_Problem statement_.
Using the records below, copy out exactly the line that contains "that it is still" and every line that follows it, up to and including the last, and no others.

Extracted records:
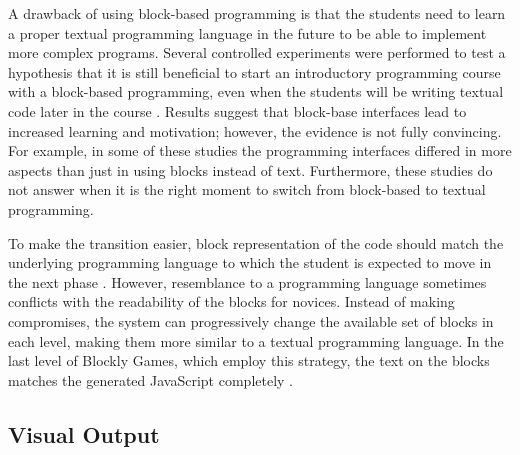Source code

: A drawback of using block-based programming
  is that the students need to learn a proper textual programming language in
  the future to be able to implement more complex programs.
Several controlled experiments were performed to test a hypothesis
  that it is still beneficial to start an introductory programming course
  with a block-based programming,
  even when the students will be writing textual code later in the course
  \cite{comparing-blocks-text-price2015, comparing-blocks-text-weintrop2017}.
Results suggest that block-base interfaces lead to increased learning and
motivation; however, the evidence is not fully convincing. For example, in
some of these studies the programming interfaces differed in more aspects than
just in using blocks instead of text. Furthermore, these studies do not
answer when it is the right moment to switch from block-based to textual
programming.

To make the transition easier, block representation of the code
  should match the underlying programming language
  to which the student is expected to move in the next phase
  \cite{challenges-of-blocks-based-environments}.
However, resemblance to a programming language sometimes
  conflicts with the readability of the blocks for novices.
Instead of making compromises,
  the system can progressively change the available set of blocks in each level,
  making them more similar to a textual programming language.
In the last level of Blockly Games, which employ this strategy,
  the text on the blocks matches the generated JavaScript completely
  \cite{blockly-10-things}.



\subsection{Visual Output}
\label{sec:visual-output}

_Solution for this exercise_.
  that it is still beneficial to start an introductory programming course
  with a block-based programming,
  even when the students will be writing textual code later in the course
  \cite{comparing-blocks-text-price2015, comparing-blocks-text-weintrop2017}.
Results suggest that block-base interfaces lead to increased learning and
motivation; however, the evidence is not fully convincing. For example, in
some of these studies the programming interfaces differed in more aspects than
just in using blocks instead of text. Furthermore, these studies do not
answer when it is the right moment to switch from block-based to textual
programming.

To make the transition easier, block representation of the code
  should match the underlying programming language
  to which the student is expected to move in the next phase
  \cite{challenges-of-blocks-based-environments}.
However, resemblance to a programming language sometimes
  conflicts with the readability of the blocks for novices.
Instead of making compromises,
  the system can progressively change the available set of blocks in each level,
  making them more similar to a textual programming language.
In the last level of Blockly Games, which employ this strategy,
  the text on the blocks matches the generated JavaScript completely
  \cite{blockly-10-things}.



\subsection{Visual Output}
\label{sec:visual-output}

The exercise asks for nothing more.